Goal of the exercise: Could you transcribe every record below exactly, leaving out any pictures?

Dataset content:
"""
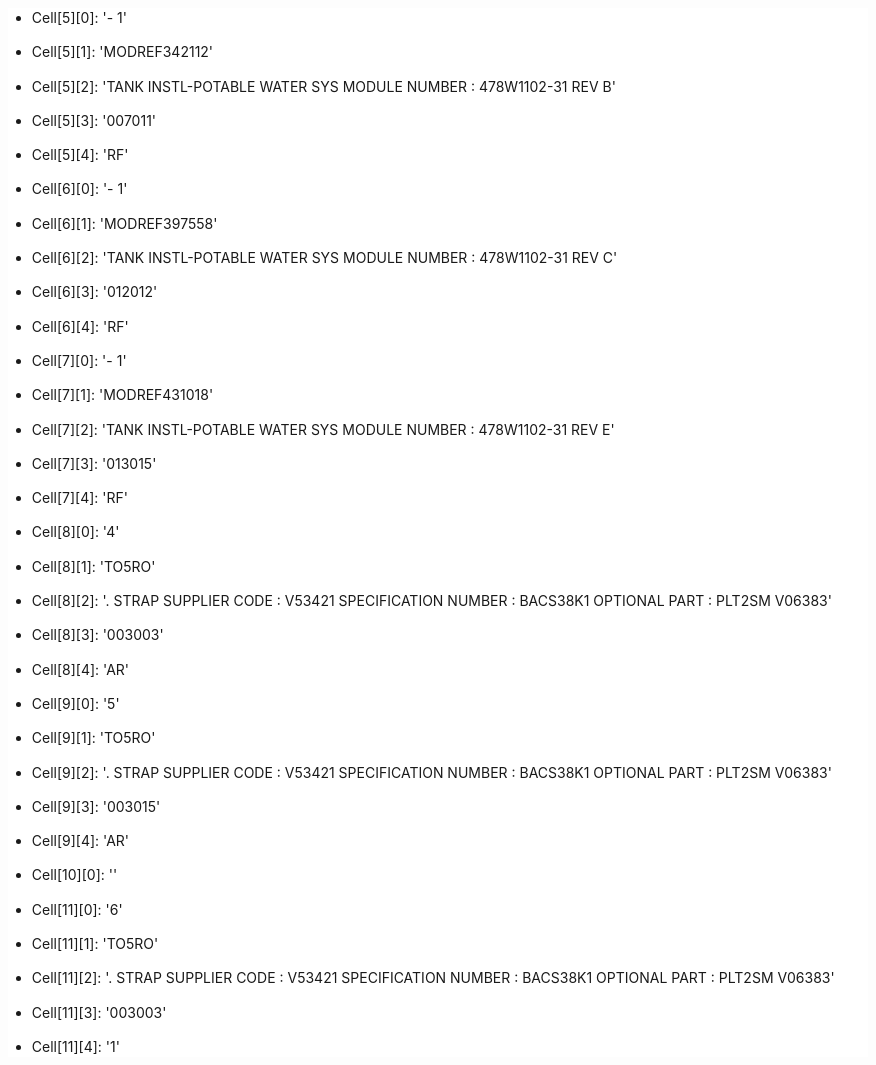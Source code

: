 - Cell[5][0]: '- 1'

- Cell[5][1]: 'MODREF342112'

- Cell[5][2]: 'TANK INSTL-POTABLE WATER SYS MODULE NUMBER : 478W1102-31 REV B'

- Cell[5][3]: '007011'

- Cell[5][4]: 'RF'

- Cell[6][0]: '- 1'

- Cell[6][1]: 'MODREF397558'

- Cell[6][2]: 'TANK INSTL-POTABLE WATER SYS MODULE NUMBER : 478W1102-31 REV C'

- Cell[6][3]: '012012'

- Cell[6][4]: 'RF'

- Cell[7][0]: '- 1'

- Cell[7][1]: 'MODREF431018'

- Cell[7][2]: 'TANK INSTL-POTABLE WATER SYS MODULE NUMBER : 478W1102-31 REV E'

- Cell[7][3]: '013015'

- Cell[7][4]: 'RF'

- Cell[8][0]: '4'

- Cell[8][1]: 'TO5RO'

- Cell[8][2]: '. STRAP SUPPLIER CODE : V53421 SPECIFICATION NUMBER : BACS38K1 OPTIONAL PART : PLT2SM V06383'

- Cell[8][3]: '003003'

- Cell[8][4]: 'AR'

- Cell[9][0]: '5'

- Cell[9][1]: 'TO5RO'

- Cell[9][2]: '. STRAP SUPPLIER CODE : V53421 SPECIFICATION NUMBER : BACS38K1 OPTIONAL PART : PLT2SM V06383'

- Cell[9][3]: '003015'

- Cell[9][4]: 'AR'

- Cell[10][0]: ''

- Cell[11][0]: '6'

- Cell[11][1]: 'TO5RO'

- Cell[11][2]: '. STRAP SUPPLIER CODE : V53421 SPECIFICATION NUMBER : BACS38K1 OPTIONAL PART : PLT2SM V06383'

- Cell[11][3]: '003003'

- Cell[11][4]: '1'
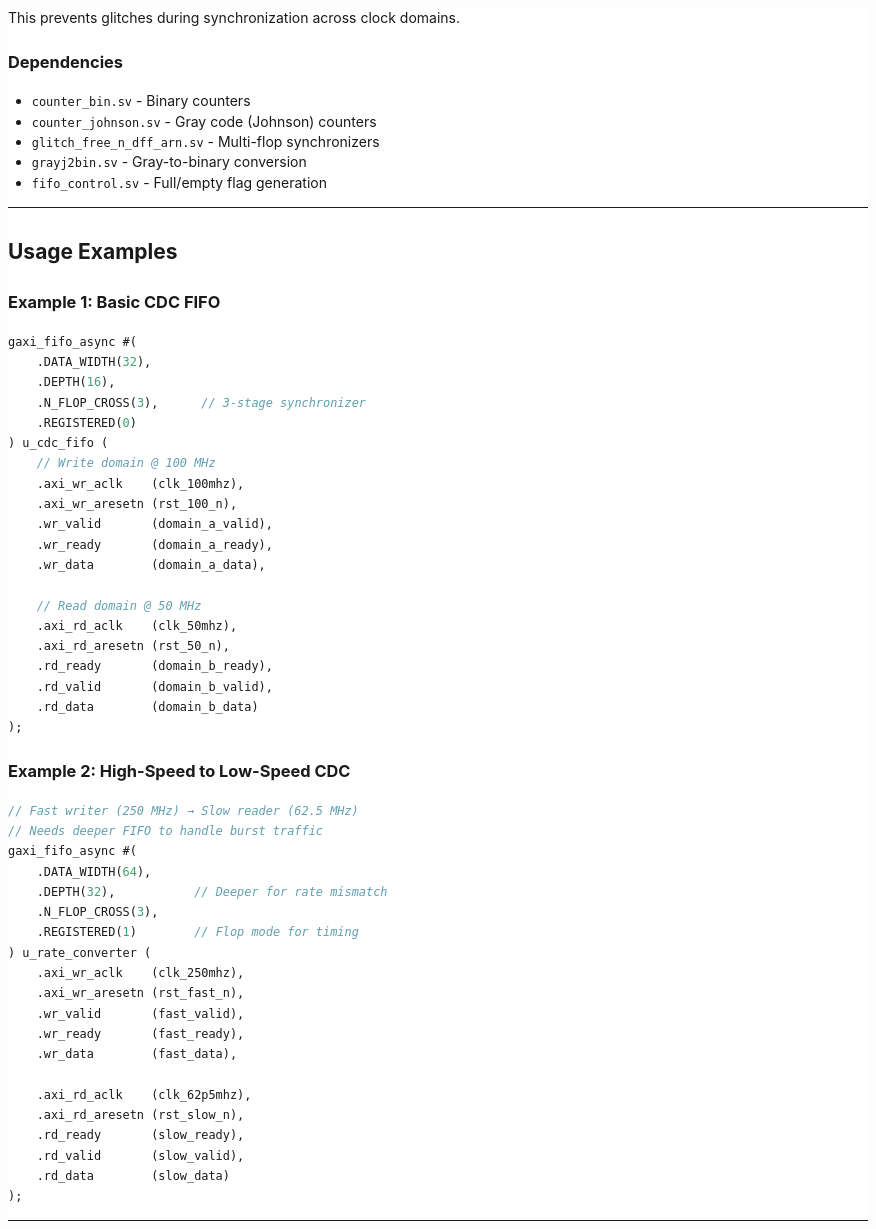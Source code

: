 This prevents glitches during synchronization across clock domains.

### Dependencies

- `counter_bin.sv` - Binary counters
- `counter_johnson.sv` - Gray code (Johnson) counters
- `glitch_free_n_dff_arn.sv` - Multi-flop synchronizers
- `grayj2bin.sv` - Gray-to-binary conversion
- `fifo_control.sv` - Full/empty flag generation

---

## Usage Examples

### Example 1: Basic CDC FIFO

```systemverilog
gaxi_fifo_async #(
    .DATA_WIDTH(32),
    .DEPTH(16),
    .N_FLOP_CROSS(3),      // 3-stage synchronizer
    .REGISTERED(0)
) u_cdc_fifo (
    // Write domain @ 100 MHz
    .axi_wr_aclk    (clk_100mhz),
    .axi_wr_aresetn (rst_100_n),
    .wr_valid       (domain_a_valid),
    .wr_ready       (domain_a_ready),
    .wr_data        (domain_a_data),
    
    // Read domain @ 50 MHz
    .axi_rd_aclk    (clk_50mhz),
    .axi_rd_aresetn (rst_50_n),
    .rd_ready       (domain_b_ready),
    .rd_valid       (domain_b_valid),
    .rd_data        (domain_b_data)
);
```

### Example 2: High-Speed to Low-Speed CDC

```systemverilog
// Fast writer (250 MHz) → Slow reader (62.5 MHz)
// Needs deeper FIFO to handle burst traffic
gaxi_fifo_async #(
    .DATA_WIDTH(64),
    .DEPTH(32),           // Deeper for rate mismatch
    .N_FLOP_CROSS(3),
    .REGISTERED(1)        // Flop mode for timing
) u_rate_converter (
    .axi_wr_aclk    (clk_250mhz),
    .axi_wr_aresetn (rst_fast_n),
    .wr_valid       (fast_valid),
    .wr_ready       (fast_ready),
    .wr_data        (fast_data),
    
    .axi_rd_aclk    (clk_62p5mhz),
    .axi_rd_aresetn (rst_slow_n),
    .rd_ready       (slow_ready),
    .rd_valid       (slow_valid),
    .rd_data        (slow_data)
);
```

---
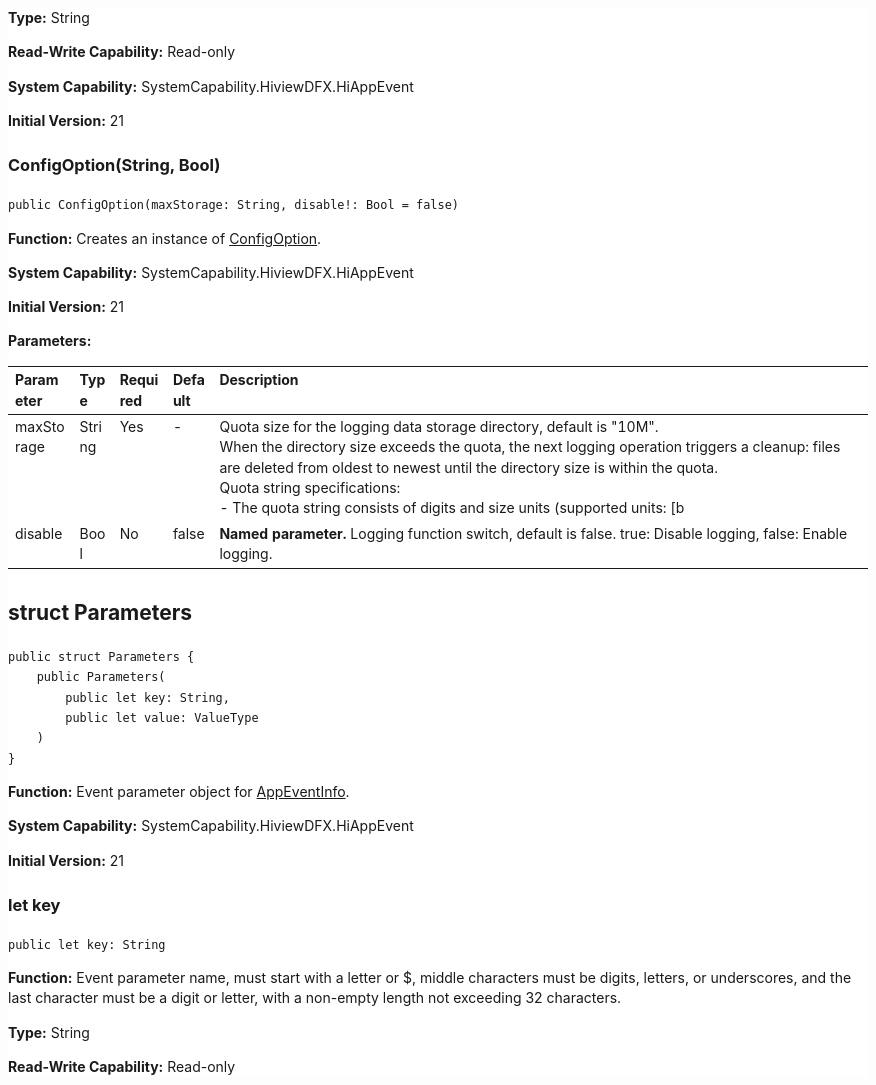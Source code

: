 **Type:** String

**Read-Write Capability:** Read-only

**System Capability:** SystemCapability.HiviewDFX.HiAppEvent

**Initial Version:** 21

### ConfigOption(String, Bool)

```cangjie
public ConfigOption(maxStorage: String, disable!: Bool = false)
```

**Function:** Creates an instance of [ConfigOption](#struct-configoption).

**System Capability:** SystemCapability.HiviewDFX.HiAppEvent

**Initial Version:** 21

**Parameters:**

| Parameter | Type | Required | Default | Description |
|:---|:---|:---|:---|:---|
| maxStorage | String | Yes | - | Quota size for the logging data storage directory, default is "10M".<br>When the directory size exceeds the quota, the next logging operation triggers a cleanup: files are deleted from oldest to newest until the directory size is within the quota.<br>Quota string specifications:<br>- The quota string consists of digits and size units (supported units: [b|k|kb|m|mb|g|gb|t|tb], case-insensitive).<br>- The quota string must start with a digit, optionally followed by a unit (default unit is byte). |
| disable | Bool | No | false | **Named parameter.** Logging function switch, default is false. true: Disable logging, false: Enable logging. |

## struct Parameters

```cangjie
public struct Parameters {
    public Parameters(
        public let key: String,
        public let value: ValueType
    )
}
```

**Function:** Event parameter object for [AppEventInfo](#struct-appeventinfo).

**System Capability:** SystemCapability.HiviewDFX.HiAppEvent

**Initial Version:** 21

### let key

```cangjie
public let key: String
```

**Function:** Event parameter name, must start with a letter or $, middle characters must be digits, letters, or underscores, and the last character must be a digit or letter, with a non-empty length not exceeding 32 characters.

**Type:** String

**Read-Write Capability:** Read-only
"""
Output for this exercise:
Source code

: - Cell[5][0]: '- 1'

- Cell[5][1]: 'MODREF342112'

- Cell[5][2]: 'TANK INSTL-POTABLE WATER SYS MODULE NUMBER : 478W1102-31 REV B'

- Cell[5][3]: '007011'

- Cell[5][4]: 'RF'

- Cell[6][0]: '- 1'

- Cell[6][1]: 'MODREF397558'

- Cell[6][2]: 'TANK INSTL-POTABLE WATER SYS MODULE NUMBER : 478W1102-31 REV C'

- Cell[6][3]: '012012'

- Cell[6][4]: 'RF'

- Cell[7][0]: '- 1'

- Cell[7][1]: 'MODREF431018'

- Cell[7][2]: 'TANK INSTL-POTABLE WATER SYS MODULE NUMBER : 478W1102-31 REV E'

- Cell[7][3]: '013015'

- Cell[7][4]: 'RF'

- Cell[8][0]: '4'

- Cell[8][1]: 'TO5RO'

- Cell[8][2]: '. STRAP SUPPLIER CODE : V53421 SPECIFICATION NUMBER : BACS38K1 OPTIONAL PART : PLT2SM V06383'

- Cell[8][3]: '003003'

- Cell[8][4]: 'AR'

- Cell[9][0]: '5'

- Cell[9][1]: 'TO5RO'

- Cell[9][2]: '. STRAP SUPPLIER CODE : V53421 SPECIFICATION NUMBER : BACS38K1 OPTIONAL PART : PLT2SM V06383'

- Cell[9][3]: '003015'

- Cell[9][4]: 'AR'

- Cell[10][0]: ''

- Cell[11][0]: '6'

- Cell[11][1]: 'TO5RO'

- Cell[11][2]: '. STRAP SUPPLIER CODE : V53421 SPECIFICATION NUMBER : BACS38K1 OPTIONAL PART : PLT2SM V06383'

- Cell[11][3]: '003003'

- Cell[11][4]: '1'
Source code

: This prevents glitches during synchronization across clock domains.

### Dependencies

- `counter_bin.sv` - Binary counters
- `counter_johnson.sv` - Gray code (Johnson) counters
- `glitch_free_n_dff_arn.sv` - Multi-flop synchronizers
- `grayj2bin.sv` - Gray-to-binary conversion
- `fifo_control.sv` - Full/empty flag generation

---

## Usage Examples

### Example 1: Basic CDC FIFO

```systemverilog
gaxi_fifo_async #(
    .DATA_WIDTH(32),
    .DEPTH(16),
    .N_FLOP_CROSS(3),      // 3-stage synchronizer
    .REGISTERED(0)
) u_cdc_fifo (
    // Write domain @ 100 MHz
    .axi_wr_aclk    (clk_100mhz),
    .axi_wr_aresetn (rst_100_n),
    .wr_valid       (domain_a_valid),
    .wr_ready       (domain_a_ready),
    .wr_data        (domain_a_data),
    
    // Read domain @ 50 MHz
    .axi_rd_aclk    (clk_50mhz),
    .axi_rd_aresetn (rst_50_n),
    .rd_ready       (domain_b_ready),
    .rd_valid       (domain_b_valid),
    .rd_data        (domain_b_data)
);
```

### Example 2: High-Speed to Low-Speed CDC

```systemverilog
// Fast writer (250 MHz) → Slow reader (62.5 MHz)
// Needs deeper FIFO to handle burst traffic
gaxi_fifo_async #(
    .DATA_WIDTH(64),
    .DEPTH(32),           // Deeper for rate mismatch
    .N_FLOP_CROSS(3),
    .REGISTERED(1)        // Flop mode for timing
) u_rate_converter (
    .axi_wr_aclk    (clk_250mhz),
    .axi_wr_aresetn (rst_fast_n),
    .wr_valid       (fast_valid),
    .wr_ready       (fast_ready),
    .wr_data        (fast_data),
    
    .axi_rd_aclk    (clk_62p5mhz),
    .axi_rd_aresetn (rst_slow_n),
    .rd_ready       (slow_ready),
    .rd_valid       (slow_valid),
    .rd_data        (slow_data)
);
```

---
Source code

: **Type:** String

**Read-Write Capability:** Read-only

**System Capability:** SystemCapability.HiviewDFX.HiAppEvent

**Initial Version:** 21

### ConfigOption(String, Bool)

```cangjie
public ConfigOption(maxStorage: String, disable!: Bool = false)
```

**Function:** Creates an instance of [ConfigOption](#struct-configoption).

**System Capability:** SystemCapability.HiviewDFX.HiAppEvent

**Initial Version:** 21

**Parameters:**

| Parameter | Type | Required | Default | Description |
|:---|:---|:---|:---|:---|
| maxStorage | String | Yes | - | Quota size for the logging data storage directory, default is "10M".<br>When the directory size exceeds the quota, the next logging operation triggers a cleanup: files are deleted from oldest to newest until the directory size is within the quota.<br>Quota string specifications:<br>- The quota string consists of digits and size units (supported units: [b|k|kb|m|mb|g|gb|t|tb], case-insensitive).<br>- The quota string must start with a digit, optionally followed by a unit (default unit is byte). |
| disable | Bool | No | false | **Named parameter.** Logging function switch, default is false. true: Disable logging, false: Enable logging. |

## struct Parameters

```cangjie
public struct Parameters {
    public Parameters(
        public let key: String,
        public let value: ValueType
    )
}
```

**Function:** Event parameter object for [AppEventInfo](#struct-appeventinfo).

**System Capability:** SystemCapability.HiviewDFX.HiAppEvent

**Initial Version:** 21

### let key

```cangjie
public let key: String
```

**Function:** Event parameter name, must start with a letter or $, middle characters must be digits, letters, or underscores, and the last character must be a digit or letter, with a non-empty length not exceeding 32 characters.

**Type:** String

**Read-Write Capability:** Read-only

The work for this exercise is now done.